The movie assumes significance in the present day political context of Kerala. For the past couple of weeks, one main issue in Kerala is a sex scandal that took place eight years ago involving a political heavyweight, a minister in the current government, and a then minor muslim girl. Regina, the girl involved, had complained against this minister, but she withdrew her complaint a little later. This October she appeared again in the news, claiming that she was threatened to withdraw her complaint earlier. Several organisations supported her, including Ajita's Anveshi, a feminist group. Within weeks Regina changed the tune again. This time she said that Ajita forced her to speak against the minister. Interestingly this turnaround took place after the police arrested her based on a case registered some six years ago. Also some members of her family have witnessed her being bribed by the minister's confidantes. Many media personnel were manhandled by the minister's party workers for reporting these events. See Joshua Newton's blog for more details. It was indeed apt that T.V. Chandran's movie was screened in this background.
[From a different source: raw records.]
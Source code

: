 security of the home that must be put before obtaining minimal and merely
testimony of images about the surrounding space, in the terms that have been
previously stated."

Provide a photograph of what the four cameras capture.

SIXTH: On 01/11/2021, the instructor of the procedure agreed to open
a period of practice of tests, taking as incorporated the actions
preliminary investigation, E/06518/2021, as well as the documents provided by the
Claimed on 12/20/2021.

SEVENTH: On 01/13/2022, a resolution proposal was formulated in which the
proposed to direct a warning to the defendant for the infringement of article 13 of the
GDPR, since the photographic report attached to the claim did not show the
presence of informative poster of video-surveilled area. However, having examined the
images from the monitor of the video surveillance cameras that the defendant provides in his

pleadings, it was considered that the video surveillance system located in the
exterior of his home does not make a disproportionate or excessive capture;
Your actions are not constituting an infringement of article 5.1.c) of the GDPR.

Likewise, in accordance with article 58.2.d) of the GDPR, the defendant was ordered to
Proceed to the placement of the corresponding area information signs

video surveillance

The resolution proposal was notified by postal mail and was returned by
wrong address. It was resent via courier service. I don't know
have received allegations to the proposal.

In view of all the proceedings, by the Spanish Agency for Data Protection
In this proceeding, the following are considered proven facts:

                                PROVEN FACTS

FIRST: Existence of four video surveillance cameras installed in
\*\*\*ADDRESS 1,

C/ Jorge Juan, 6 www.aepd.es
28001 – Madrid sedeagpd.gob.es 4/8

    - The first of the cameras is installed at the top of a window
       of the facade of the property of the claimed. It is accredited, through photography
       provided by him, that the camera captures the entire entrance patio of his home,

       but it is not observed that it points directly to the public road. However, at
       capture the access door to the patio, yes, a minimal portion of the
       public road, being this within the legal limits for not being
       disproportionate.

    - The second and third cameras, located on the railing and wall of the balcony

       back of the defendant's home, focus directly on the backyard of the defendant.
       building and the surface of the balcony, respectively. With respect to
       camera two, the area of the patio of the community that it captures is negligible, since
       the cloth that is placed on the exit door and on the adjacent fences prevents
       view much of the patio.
Readers of this post who have an eye on Indian politics will not miss the close parallels beween the above case and the Best Bakery case. The Best Bakery episode was one of the worst crimes committed during the Gujarat pogrom in 2002. Zahira Sheikh, a key witness, whose father was one of those who was charred to death in that event, has changed her stand so many times by now. Right now she says that she was forced to take a stand against the rioteers by Teesta Setalvad, a human rights activist, also an editor of the journal Communalism Combat. It is possible that Zahira was also bribed heavily and that there were threats to her life from the BJP workers.

"Fear can either paralyse you or galvanise you into action", said Teesta Setalvad yesterday. Unfortunately right now both Regina and Zahira are paralysed, paralysed by fear and/or money. In Ajita's words, they are also victims of our system -- inordinate delays in settling court cases, fragility of the victims increased by the lack of any governmental security to their lives, and sufficient opportunities for the powerful culprits to influence the victims.

Monday, November 01, 2004

Locana's lacunae

I read about Lessing's Laocoon on the net after reading Alex's poem. Laocoon reminds me of Parikshit, Janamejaya's father, who was killed by the great serpent Takshaka. Janamejaya conducts the Sarpa Satra to wipe out the snake species from the face of the earth. Arun Kolatkar takes this thread from the Mahabharata to analyse the logic of vengeance in his 'Sarpa Satra'. I read Kolatkar in the evening. Back to Alex's poem:

"Laokoon fret of free will
The lokana's lakunae."

The lacuna in viewing? Perhaps two and two do not add up to four, unless the process of addition takes place fast enough? Perhaps I do not understand. A(nother) gap in understanding. "The Locana's lacunae"!